We start with the proposition, not disputed, that "The general rule is that the law of the place where the tort resulting in death is committed (lex loci delicti) will determine whether an action can be brought therefor, and the party who is to bring it:" Minor, Conflict of Laws, section 108, page 239. See also the same author, section 201, page 493; 2 Wharton, Conflict of Laws (3d ed.), sections 480d and 480e. The American Law Institute Restatement, Conflict of Laws, in section 427 states that "The law of the place of wrong governs the right of action for death," and in section 430 that "A person designated in the death statute of the state of wrong to bring suit may sue in any state"; in the comment to the latter section it is said, "The person designated in the death statute is owner of the claim in trust for the distributees named in the statute and he and no other is the proper person to sue." "If the death statute of the state of wrong provides that suit for the death shall be brought by the personal representative of the deceased, recovery can be had only by a person qualified to sue at the forum as personal representative of the deceased," section 432; and comment thereto, "If the death statute of the state of wrong names a particular representative to sue, such as the representative appointed in the state of injury or at the domicil of the injured person, he and he only can sue in any state as the person designated." It is only because New York confers the right of action that it can be maintained; but for the statute of that state there would be no remedy. We enforce the right here under the doctrine of comity.
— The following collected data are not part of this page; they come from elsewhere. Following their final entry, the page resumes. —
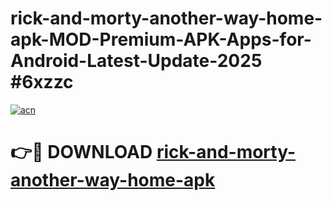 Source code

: # rick-and-morty-another-way-home-apk-MOD-Premium-APK-Apps-for-Android-Latest-Update-2025 #6xzzc

[![acn](https://github.com/user-attachments/assets/0f9c940e-d8b0-45ae-aac7-cd30a18b3e1c)](https://app.mediaupload.pro?title=rick-and-morty-another-way-home-apk&ref=07M)

# 👉🔴 DOWNLOAD [rick-and-morty-another-way-home-apk](https://app.mediaupload.pro?title=rick-and-morty-another-way-home-apk&ref=07M) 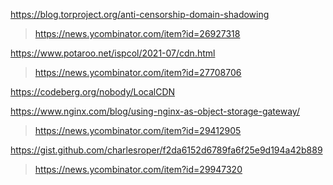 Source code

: https://blog.torproject.org/anti-censorship-domain-shadowing
> https://news.ycombinator.com/item?id=26927318

https://www.potaroo.net/ispcol/2021-07/cdn.html
> https://news.ycombinator.com/item?id=27708706

https://codeberg.org/nobody/LocalCDN

https://www.nginx.com/blog/using-nginx-as-object-storage-gateway/
> https://news.ycombinator.com/item?id=29412905

https://gist.github.com/charlesroper/f2da6152d6789fa6f25e9d194a42b889
> https://news.ycombinator.com/item?id=29947320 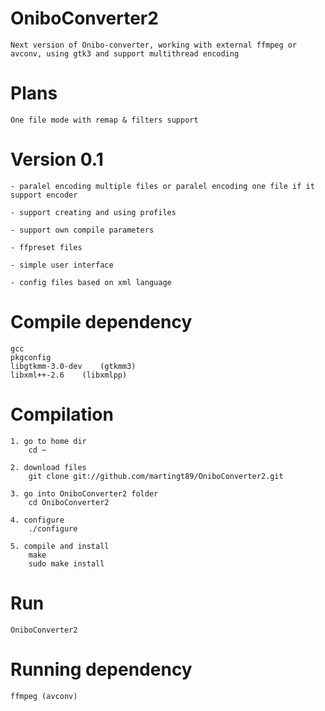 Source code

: OniboConverter2
===============

	Next version of Onibo-converter, working with external ffmpeg or avconv, using gtk3 and support multithread encoding
	
Plans
=====

	One file mode with remap & filters support

Version 0.1
===========

	- paralel encoding multiple files or paralel encoding one file if it support encoder
	
	- support creating and using profiles
	
	- support own compile parameters
	
	- ffpreset files

	- simple user interface
	
	- config files based on xml language

Compile dependency
==================
	gcc
	pkgconfig
	libgtkmm-3.0-dev	(gtkmm3)
	libxml++-2.6	(libxmlpp)

Compilation
===========

	1. go to home dir 
		cd ~
	
	2. download files
		git clone git://github.com/martingt89/OniboConverter2.git
	
	3. go into OniboConverter2 folder
		cd OniboConverter2
	
	4. configure
		./configure
	
	5. compile and install
		make
		sudo make install

Run
===

	OniboConverter2
	

Running dependency
==================

	ffmpeg (avconv)

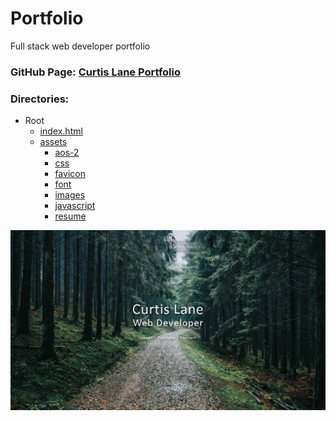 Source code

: # Portfolio
Full stack web developer portfolio

### GitHub Page: [Curtis Lane Portfolio](https://curtislane.github.io/Portfolio/)

### Directories:
* Root
    * [index.html](./index.html)
    * [assets](./assets)
        * [aos-2](./assets/aos-2)
        * [css](./assets/css)
        * [favicon](.assets/favicon)
        * [font](./assets/font)
        * [images](./assets/images)
        * [javascript](./assets/javascript)
        * [resume](./assets/resume)

![picture](./assets/images/PortfolioScreenshot.jpg)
It is true that had the negligent act occurred in this State the administratrix could not have sued in that capacity, but would have been required to bring an action under the Act of 1855 as widow. This, however, can make no difference, because the right of action given arises not under our law but under that of New York, which designates her in the capacity of administratrix to prosecute it, really as trustee for those entitled to share in the award.

The public policy of New York as to the recovery is the same as our own. In that state, recovery is for the benefit of the decedent's husband or wife and next of kin; with us the damages belong to the surviving husband, widow, children or parents...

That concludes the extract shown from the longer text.